专利摘要

本发明公开了一种检测鸟苷酸的稀土配位聚合物探针的制备方法，将柠檬酸盐溶液和稀土金属盐溶液混合，室温下搅拌，充分反应后离心收集白色沉淀，烘干即可得到检测鸟苷酸的稀土配位聚合物探针。所制备的稀土配位聚合物探针可以很好地分散于水相缓冲溶液中，更适用于检测生物样品；稀土配位聚合物探针的制备是通过室温下自组装反应得到的，无需高温和较长的反应时间，制备过程较为简易；制备的稀土配位聚合物探针光学性质稳定，对鸟苷酸有识别性能力强，响应迅速，响应范围可以在0.15‑20μM，检测限为0.10μM。

权利要求

1.检测鸟苷酸的稀土配位聚合物探针的制备方法，其特征在于：将柠檬酸盐溶液和稀土金属盐溶液混合，室温下搅拌，充分反应后离心收集白色沉淀，烘干即可得到检测鸟苷酸的稀土配位聚合物探针；所述稀土金属盐溶液中的稀土金属离子为Tb3+、Eu3+中的至少一种，所述柠檬酸盐和稀土金属盐的摩尔比为（0.5-5）：5。

2.根据权利要求1所述的检测鸟苷酸的稀土配位聚合物探针的制备方法，其特征在于：室温下搅拌反应时间为2-6 h，离心分离的转速为6000 rpm-8000 rpm，收集的白色沉淀先用去离子水洗涤，再烘干，烘干温度为60-80℃。

3.根据权利要求1所述的检测鸟苷酸的稀土配位聚合物探针的制备方法，其特征在于：所述柠檬酸盐为柠檬酸钠、柠檬酸钾中的至少一种。

4.如权利要求1-3任一所述的检测鸟苷酸的稀土配位聚合物探针的制备方法制备的稀土配位聚合物探针。

5.利用权利要求4所述的稀土配位聚合物探针检测鸟苷酸的方法，其特征在于：具体步骤如下：将稀土配位聚合物探针溶于水相缓冲溶液中，配成稀土配位聚合物探针溶液，将稀土配位聚合物探针溶液加入待测液中，反应一定时间后，检测探针的荧光光谱，将测得的荧光强度代入标准曲线中即可得到待测液中鸟苷酸的浓度。

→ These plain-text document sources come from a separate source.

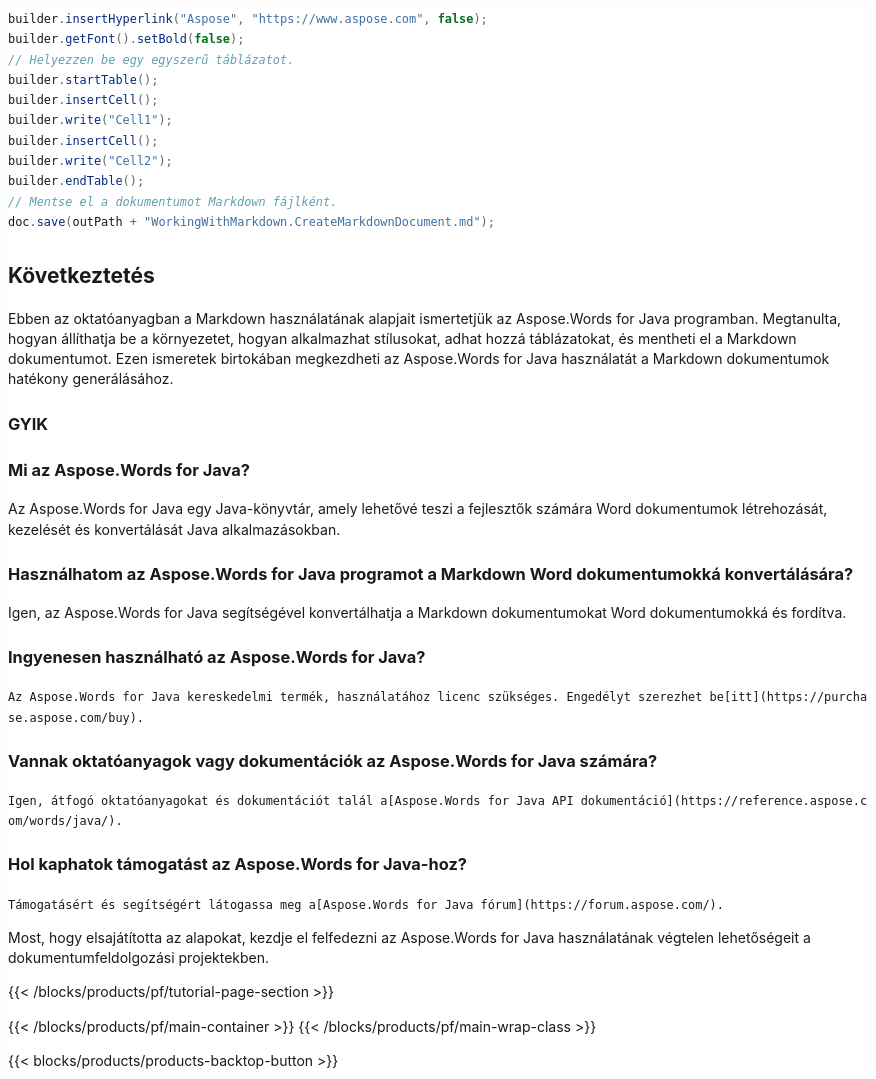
 ```java
builder.insertHyperlink("Aspose", "https://www.aspose.com", false);
builder.getFont().setBold(false);
// Helyezzen be egy egyszerű táblázatot.
builder.startTable();
builder.insertCell();
builder.write("Cell1");
builder.insertCell();
builder.write("Cell2");
builder.endTable();
// Mentse el a dokumentumot Markdown fájlként.
doc.save(outPath + "WorkingWithMarkdown.CreateMarkdownDocument.md");
```

## Következtetés

Ebben az oktatóanyagban a Markdown használatának alapjait ismertetjük az Aspose.Words for Java programban. Megtanulta, hogyan állíthatja be a környezetet, hogyan alkalmazhat stílusokat, adhat hozzá táblázatokat, és mentheti el a Markdown dokumentumot. Ezen ismeretek birtokában megkezdheti az Aspose.Words for Java használatát a Markdown dokumentumok hatékony generálásához.

### GYIK

### Mi az Aspose.Words for Java? 
   Az Aspose.Words for Java egy Java-könyvtár, amely lehetővé teszi a fejlesztők számára Word dokumentumok létrehozását, kezelését és konvertálását Java alkalmazásokban.

### Használhatom az Aspose.Words for Java programot a Markdown Word dokumentumokká konvertálására? 
   Igen, az Aspose.Words for Java segítségével konvertálhatja a Markdown dokumentumokat Word dokumentumokká és fordítva.

### Ingyenesen használható az Aspose.Words for Java? 
    Az Aspose.Words for Java kereskedelmi termék, használatához licenc szükséges. Engedélyt szerezhet be[itt](https://purchase.aspose.com/buy).

### Vannak oktatóanyagok vagy dokumentációk az Aspose.Words for Java számára? 
    Igen, átfogó oktatóanyagokat és dokumentációt talál a[Aspose.Words for Java API dokumentáció](https://reference.aspose.com/words/java/).

### Hol kaphatok támogatást az Aspose.Words for Java-hoz? 
    Támogatásért és segítségért látogassa meg a[Aspose.Words for Java fórum](https://forum.aspose.com/).

Most, hogy elsajátította az alapokat, kezdje el felfedezni az Aspose.Words for Java használatának végtelen lehetőségeit a dokumentumfeldolgozási projektekben.
   
{{< /blocks/products/pf/tutorial-page-section >}}

{{< /blocks/products/pf/main-container >}}
{{< /blocks/products/pf/main-wrap-class >}}

{{< blocks/products/products-backtop-button >}}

6.根据权利要求5所述的检测鸟苷酸的方法，其特征在于：所述标准曲线的建立方法如下：

A：水溶液中检测鸟苷酸的标准曲线的建立：配置鸟苷酸标准溶液，将不同体积的鸟苷酸标准溶液加入10 μL稀土配位聚合物探针悬浮液中，使悬浮液中鸟苷酸的浓度呈梯度变化，通过调节HEPES缓冲液的量将总体积固定为100 μL，室温下反应15分钟后，在252 nm激发波长下测量它们相应的荧光强度；以荧光强度为纵坐标y、悬浮液中鸟苷酸的浓度为横坐标x，建立标准曲线，拟定线性方程；

B：奶粉中检测鸟苷酸的标准曲线的建立：配置鸟苷酸标准溶液，将奶粉溶于水，得到奶粉水溶液，用超滤离心管去除奶粉中的蛋白质，向奶粉水溶液中加入不同体积的鸟苷酸标准溶液，得到含有不同浓度的鸟苷酸的奶粉水溶液，向10 μL稀土配位聚合物探针悬浮液中加入5 μL具有不同浓度的鸟苷酸的奶粉水溶液和85 μL的HEPES缓冲液，将总体积固定为100 μL，超声20分钟后，在室温下检测溶液在252 nm激发波长下的荧光强度；以荧光强度为纵坐标y、奶粉水溶液中鸟苷酸的浓度为横坐标x，建立标准曲线，拟定线性方程；

C：火腿中检测鸟苷酸的标准曲线的建立：配置鸟苷酸标准溶液，将4g破碎的火腿加入2mL去离子水中并超声处理1小时，离心除去杂质，得火腿水溶液；向火腿水溶液中加入不同体积的鸟苷酸标准溶液，得到含有不同浓度的鸟苷酸的火腿水溶液；向10 μL稀土配位聚合物探针悬浮液中加入5 μL具有不同浓度的鸟苷酸的火腿水溶液和85 μL的HEPES缓冲液，将总体积固定为100 μL，超声20分钟后，在室温下检测溶液在252 nm激发波长下的荧光强度；以荧光强度为纵坐标y、火腿水溶液中鸟苷酸的浓度为横坐标x，建立标准曲线，拟定线性方程。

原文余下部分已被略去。